Instant Pot Mac and Cheese

Must Try

MAC and cheese! MAC and cheese! Instant MAC and cheese! (This is my chant)

It’s exciting. On so many cheesy and delicious levels, it’s really exciting.

I’ve been using instant POTS for a few years now, and to be honest – I’m not the ultimate expert on instant POTS, but I use it a lot, so here are some recipes worth it to you – my favorite online friends.

Guys, this mac and cheese is the best. It won first place, first place, and a gold medal. It couldn’t be simpler. I like this recipe very much.

Yes, I also love our other instant pot recipes, which you can find here.

But today’s topic is cheese. Nostalgic, creamy, simple elbow macaroni and melted cheese is a golden meal that makes life better.

How to make instant pan macaroni and cheese

Step 1: Place the noodles, water, and salt in an instant pot, seal with a lid, and press a few buttons. Let the whole thing cook under high pressure in an instant pot.

Step 2: Stir in butter, cheese, and milk until melted to make a cheese sauce.

Step 3: That’s it. There is no third step. Grab your bowl and start scooping!

But seriously, My number one goal with Pinch of Yum is to connect with you and share recipes you can make and love, and this! This is a decision you can and will make.

You’re going to love it if you like cheese.

Let’s discuss the choice of cheese

The type of cheese you use matters here. We want a high melt factor and a high flavor factor.
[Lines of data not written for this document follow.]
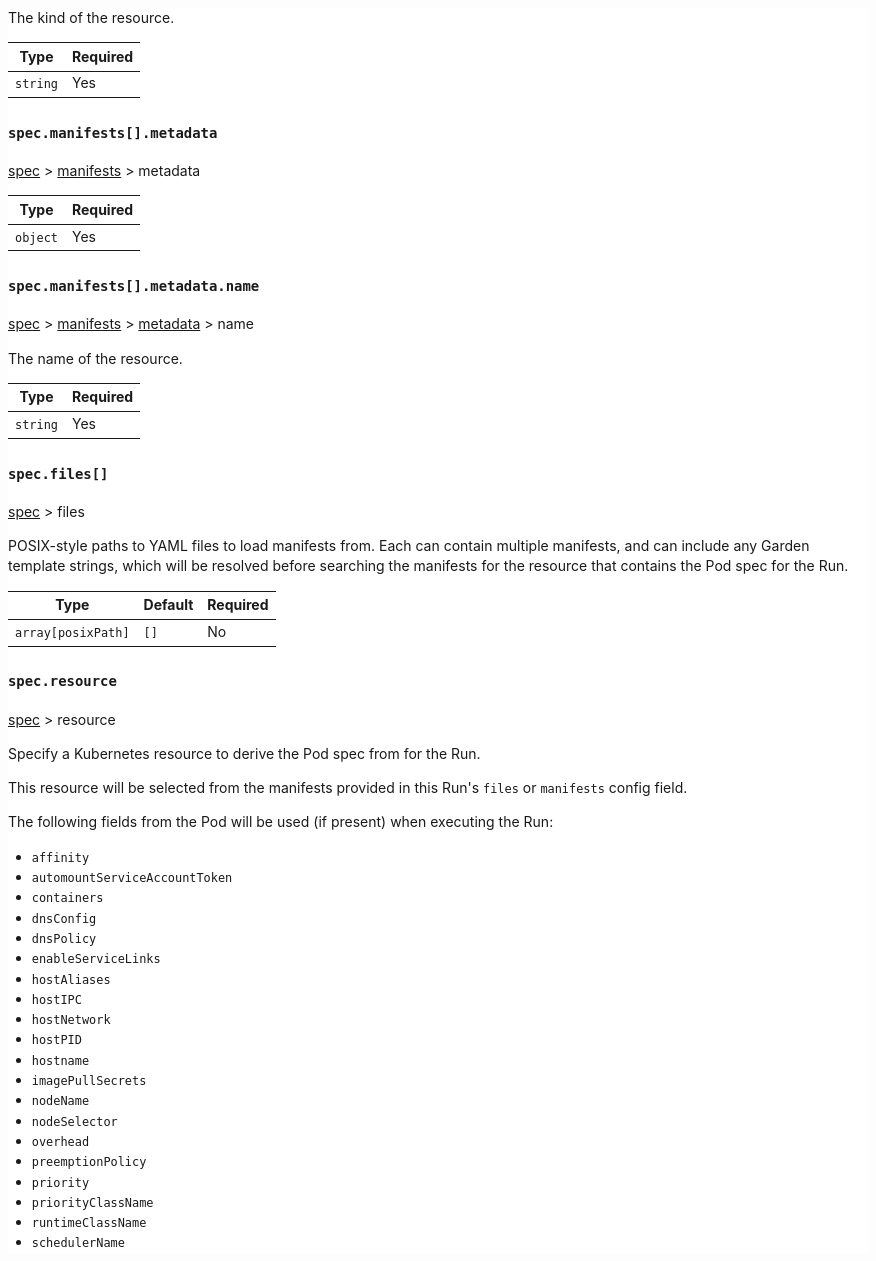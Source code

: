 The kind of the resource.

| Type     | Required |
| -------- | -------- |
| `string` | Yes      |

### `spec.manifests[].metadata`

[spec](#spec) > [manifests](#specmanifests) > metadata

| Type     | Required |
| -------- | -------- |
| `object` | Yes      |

### `spec.manifests[].metadata.name`

[spec](#spec) > [manifests](#specmanifests) > [metadata](#specmanifestsmetadata) > name

The name of the resource.

| Type     | Required |
| -------- | -------- |
| `string` | Yes      |

### `spec.files[]`

[spec](#spec) > files

POSIX-style paths to YAML files to load manifests from. Each can contain multiple manifests, and can include any Garden template strings, which will be resolved before searching the manifests for the resource that contains the Pod spec for the Run.

| Type               | Default | Required |
| ------------------ | ------- | -------- |
| `array[posixPath]` | `[]`    | No       |

### `spec.resource`

[spec](#spec) > resource

Specify a Kubernetes resource to derive the Pod spec from for the Run.

This resource will be selected from the manifests provided in this Run's `files` or `manifests` config field.

The following fields from the Pod will be used (if present) when executing the Run:
* `affinity`
* `automountServiceAccountToken`
* `containers`
* `dnsConfig`
* `dnsPolicy`
* `enableServiceLinks`
* `hostAliases`
* `hostIPC`
* `hostNetwork`
* `hostPID`
* `hostname`
* `imagePullSecrets`
* `nodeName`
* `nodeSelector`
* `overhead`
* `preemptionPolicy`
* `priority`
* `priorityClassName`
* `runtimeClassName`
* `schedulerName`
One of our favorite combinations is cheddar and Italian mixed grated cheese. Use about 2 cups of cheddar cheese and 1/2 cup of mixed Italian cheese. This macaroni and cheese is so pliable that almost any melted cheese can be added to this pasta. Gouda, Gruyere, Fontina, and Monterey Jack are solid cheese choices. Mozzarella and Bolovolo are a bit tricky to handle because they are more challenging. We’re going to have a big cheese bang, guys.

MAC and cheese

Have you already made delicious ready-to-eat pan macaroni and cheese and want to improve it? Can we recommend some of the following?
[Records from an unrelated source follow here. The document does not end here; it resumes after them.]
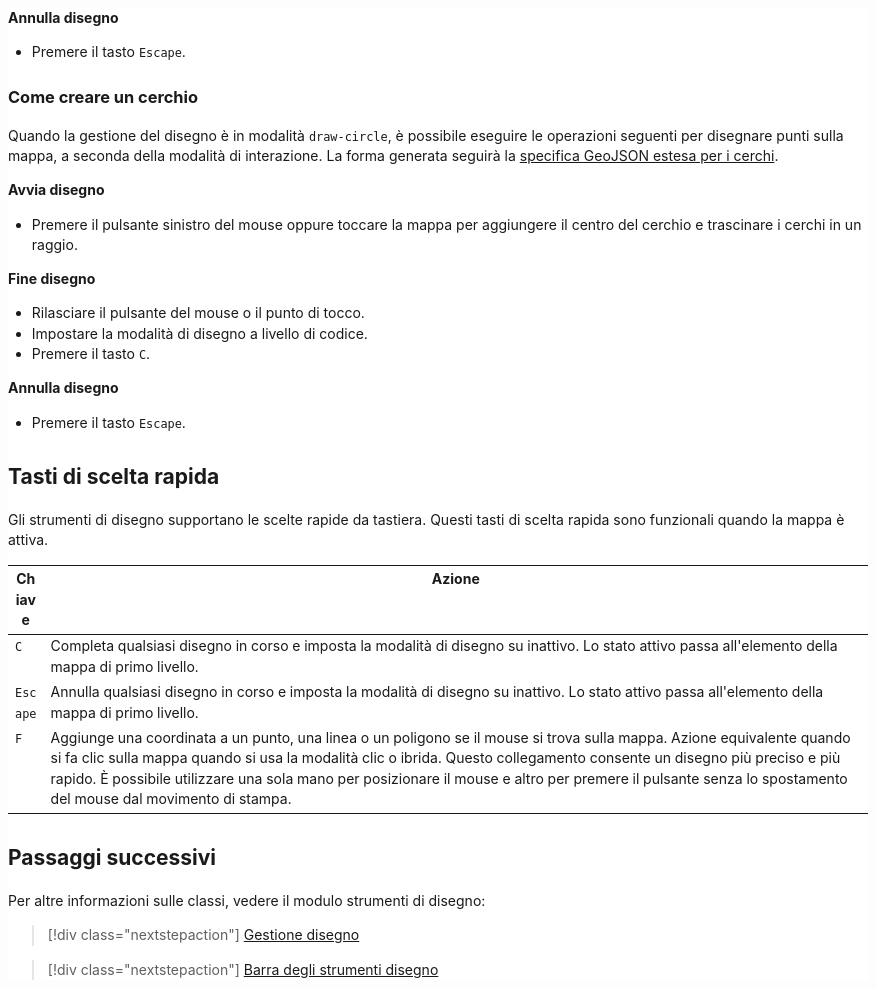 **Annulla disegno**
 - Premere il tasto `Escape`.

### <a name="how-to-draw-a-circle"></a>Come creare un cerchio

Quando la gestione del disegno è in modalità `draw-circle`, è possibile eseguire le operazioni seguenti per disegnare punti sulla mappa, a seconda della modalità di interazione. La forma generata seguirà la [specifica GeoJSON estesa per i cerchi](extend-geojson.md#circle).

**Avvia disegno**
 - Premere il pulsante sinistro del mouse oppure toccare la mappa per aggiungere il centro del cerchio e trascinare i cerchi in un raggio. 

**Fine disegno**
 - Rilasciare il pulsante del mouse o il punto di tocco.
 - Impostare la modalità di disegno a livello di codice. 
 - Premere il tasto `C`.

**Annulla disegno**
 - Premere il tasto `Escape`.

## <a name="keyboard-shortcuts"></a>Tasti di scelta rapida

Gli strumenti di disegno supportano le scelte rapide da tastiera. Questi tasti di scelta rapida sono funzionali quando la mappa è attiva.

| Chiave      | Azione                            |
|----------|-----------------------------------|
| `C` | Completa qualsiasi disegno in corso e imposta la modalità di disegno su inattivo. Lo stato attivo passa all'elemento della mappa di primo livello.  |
| `Escape` | Annulla qualsiasi disegno in corso e imposta la modalità di disegno su inattivo. Lo stato attivo passa all'elemento della mappa di primo livello.  |
| `F` | Aggiunge una coordinata a un punto, una linea o un poligono se il mouse si trova sulla mappa. Azione equivalente quando si fa clic sulla mappa quando si usa la modalità clic o ibrida. Questo collegamento consente un disegno più preciso e più rapido. È possibile utilizzare una sola mano per posizionare il mouse e altro per premere il pulsante senza lo spostamento del mouse dal movimento di stampa. |

## <a name="next-steps"></a>Passaggi successivi

Per altre informazioni sulle classi, vedere il modulo strumenti di disegno:

> [!div class="nextstepaction"]
> [Gestione disegno](https://docs.microsoft.com/javascript/api/azure-maps-drawing-tools/atlas.drawing.drawingmanager?view=azure-node-latest)

> [!div class="nextstepaction"]
> [Barra degli strumenti disegno](https://docs.microsoft.com/javascript/api/azure-maps-drawing-tools/atlas.control.drawingtoolbar?view=azure-node-latest)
  • Sprinkle some black pepper
  • A dash of hot sauce
  • Salted bacon scraps
  • Put some more cheese on it. You be yourself.
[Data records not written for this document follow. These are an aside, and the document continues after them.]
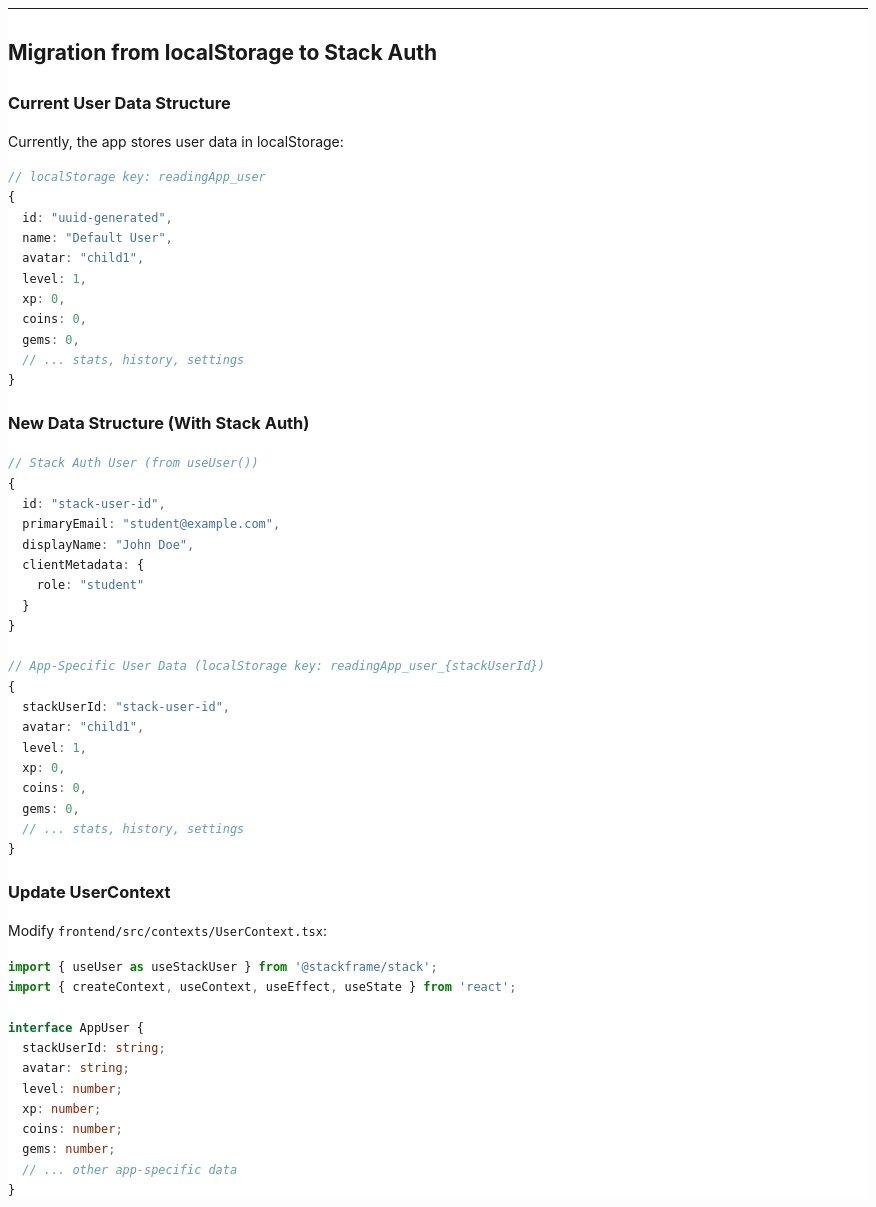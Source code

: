 
---

## Migration from localStorage to Stack Auth

### Current User Data Structure

Currently, the app stores user data in localStorage:

```typescript
// localStorage key: readingApp_user
{
  id: "uuid-generated",
  name: "Default User",
  avatar: "child1",
  level: 1,
  xp: 0,
  coins: 0,
  gems: 0,
  // ... stats, history, settings
}
```

### New Data Structure (With Stack Auth)

```typescript
// Stack Auth User (from useUser())
{
  id: "stack-user-id",
  primaryEmail: "student@example.com",
  displayName: "John Doe",
  clientMetadata: {
    role: "student"
  }
}

// App-Specific User Data (localStorage key: readingApp_user_{stackUserId})
{
  stackUserId: "stack-user-id",
  avatar: "child1",
  level: 1,
  xp: 0,
  coins: 0,
  gems: 0,
  // ... stats, history, settings
}
```

### Update UserContext

Modify `frontend/src/contexts/UserContext.tsx`:

```typescript
import { useUser as useStackUser } from '@stackframe/stack';
import { createContext, useContext, useEffect, useState } from 'react';

interface AppUser {
  stackUserId: string;
  avatar: string;
  level: number;
  xp: number;
  coins: number;
  gems: number;
  // ... other app-specific data
}

```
The magic of instant pot macaroni and cheese

We need to identify the brand of instant MAC and cheese.

Here it is: you’ve graduated from boxed macaroni and cheese but are interested in something other than the commitment that an expensive baked meal requires. You want something in between a Velveeta and a truffle Baked mac. You are in luck, my friends. This is the perfect middle. When you want real food macaroni and cheese, here’s your macaroni and cheese with a velvety, creamy sauce made from 5 ingredients in 15 minutes.

It’s hungry macaroni and cheese.

It’s “I’m out of food.” Macaroni and cheese.

Even if I could still make MAC and cheese.

Feed Me Now, Love Me Forever, MAC, and Cheese.

Why make macaroni and cheese in an instant pot?

Ready-to-eat pan macaroni and cheese is pretty straightforward, and that’s the point. I’ve been hanging out online, and recently, I’ve seen people chatting about how frustrating it is that people are just using instant POTS to make “basic recipes like macaroni and cheese.”

I’m sorry, but I’d like to disagree respectfully. There’s a reason people use instant POTS for essential recipes like macaroni and cheese, and especially in this case, the macaroni and cheese that instant POTS can give you is top-notch. I need more food science to tell you how this works, but in the texture of a creamy sauce, you get a little melted butter, cheese, and milk.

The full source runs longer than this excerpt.